Его звали Андреем Литуновским, и прозвище Летун прилипло к нему с первых минут. Дать прозвище – забота неплевая. Нужно и характер взять во внимание, и фамилию. С этим же все оказалось проще пареной репы. Летун – во-первых, с именем полный унисон, во-вторых, зэкам не было известно ни единого случая, когда за три убийства человека успели бы осудить за три месяца. Смак, а не погоняло.

Самому ему, казалось, было все равно. Летун так Летун. Впрочем, что говорить о прозвище, если его не интересовали куда более важные вещи. Он еще ни у кого не спросил, как купить сигарет, как достать мыла, или почему по ночам кое-кого загоняют под нары и эти кое-кто, трясясь под шконками от страшного холода и сырости, лежат под ними до утра. О сигаретах Летуну рассказал Саня Зебров. Нужно обратиться к писарю и сказать, что третью часть заработанных денег он, Летун, хочет перечислять на счет магазина для приобретения курева и предметов первой необходимости. Каждые десять копеек с рубля шли при этом писарю, но это был единственный способ иметь сигареты и не заниматься попрошайничеством. Попрошайничество здесь не в моде, единственное, что можно взять в долг, это лекарство. Но его потом нужно будет вернуть, и горе тому, кто не возвращал. Как-то сразу отпадал вопрос о тех, кто ночует, словно крыса, под нарами, да только он и не вставал перед Литуновским.

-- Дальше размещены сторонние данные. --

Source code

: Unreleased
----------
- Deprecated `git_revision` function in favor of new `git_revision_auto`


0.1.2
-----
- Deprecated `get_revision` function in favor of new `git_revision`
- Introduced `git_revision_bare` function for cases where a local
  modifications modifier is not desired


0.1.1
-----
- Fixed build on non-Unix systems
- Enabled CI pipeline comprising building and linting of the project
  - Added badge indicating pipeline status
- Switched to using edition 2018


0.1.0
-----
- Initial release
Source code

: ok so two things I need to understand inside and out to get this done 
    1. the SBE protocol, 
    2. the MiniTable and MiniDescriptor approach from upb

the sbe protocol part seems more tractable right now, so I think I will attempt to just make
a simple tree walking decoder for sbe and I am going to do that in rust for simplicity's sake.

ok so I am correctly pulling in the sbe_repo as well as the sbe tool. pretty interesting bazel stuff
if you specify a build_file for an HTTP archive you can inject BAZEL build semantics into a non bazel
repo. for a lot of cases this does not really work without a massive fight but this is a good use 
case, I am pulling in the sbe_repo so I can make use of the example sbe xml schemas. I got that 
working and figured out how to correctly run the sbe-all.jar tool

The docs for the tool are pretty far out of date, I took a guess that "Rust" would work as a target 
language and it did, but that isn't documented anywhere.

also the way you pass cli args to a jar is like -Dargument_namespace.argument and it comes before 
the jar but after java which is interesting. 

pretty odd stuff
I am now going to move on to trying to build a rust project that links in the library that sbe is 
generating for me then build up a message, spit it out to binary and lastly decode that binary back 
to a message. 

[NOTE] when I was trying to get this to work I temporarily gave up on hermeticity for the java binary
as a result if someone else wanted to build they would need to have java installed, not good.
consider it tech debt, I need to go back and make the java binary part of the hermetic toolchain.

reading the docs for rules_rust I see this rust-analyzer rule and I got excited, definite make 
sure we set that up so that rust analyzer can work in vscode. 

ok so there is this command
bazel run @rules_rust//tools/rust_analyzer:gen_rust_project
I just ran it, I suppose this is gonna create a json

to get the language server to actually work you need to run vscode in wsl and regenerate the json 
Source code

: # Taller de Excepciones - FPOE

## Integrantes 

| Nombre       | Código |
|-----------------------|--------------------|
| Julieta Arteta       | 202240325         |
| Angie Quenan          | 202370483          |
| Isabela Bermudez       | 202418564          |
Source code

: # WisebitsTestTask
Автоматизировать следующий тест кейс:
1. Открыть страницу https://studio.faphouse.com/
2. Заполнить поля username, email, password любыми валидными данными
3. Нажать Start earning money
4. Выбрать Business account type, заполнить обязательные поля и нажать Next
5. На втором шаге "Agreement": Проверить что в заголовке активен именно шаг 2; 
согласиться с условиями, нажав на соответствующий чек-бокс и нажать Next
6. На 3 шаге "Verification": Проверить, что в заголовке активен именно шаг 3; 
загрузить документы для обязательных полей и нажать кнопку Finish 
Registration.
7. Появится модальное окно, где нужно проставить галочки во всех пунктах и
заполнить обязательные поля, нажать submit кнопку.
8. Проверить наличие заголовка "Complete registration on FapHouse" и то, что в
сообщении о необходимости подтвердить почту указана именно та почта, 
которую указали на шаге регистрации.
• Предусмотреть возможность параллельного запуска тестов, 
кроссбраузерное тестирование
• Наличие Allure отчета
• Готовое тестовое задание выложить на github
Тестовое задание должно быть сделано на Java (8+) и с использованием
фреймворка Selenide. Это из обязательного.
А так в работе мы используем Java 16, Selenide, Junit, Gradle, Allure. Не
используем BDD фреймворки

Впрочем, о крысах на «даче» разговор был особый. Когда год назад завелась одна, то есть Вова Момыкин не нашел в тумбочке новых шерстяных носков, в тот же вечер почему-то повесился Смык из Калуги, и Царь долго объяснял Хозяину – начальнику красноярской «дачи», что Смык неоднократно был замечен при высказывании мыслей вслух о добровольном уходе из жизни. Так что под нарами в бараке ночевали не крысы, а должники.

К началу лета Летун стал приходить в себя, взгляд его просветлел, и он впервые за долгие дни заговорил. С напарником, который помогал ему валить лес. Вообще и не с ним даже. Скорее с собой. Во время перекура Летун, как обычно, отошел в сторону, подождал, пока осядет поднятое облако снега от упавшего кедра, и снова поднял глаза на небо.

– Что ты туда постоянно смотришь? – не выдержал Зебра. – Правды у бога ищешь? Нету ее, правды! И бога нет! Был бы, он еще вчера тебе аспирину сбросил!..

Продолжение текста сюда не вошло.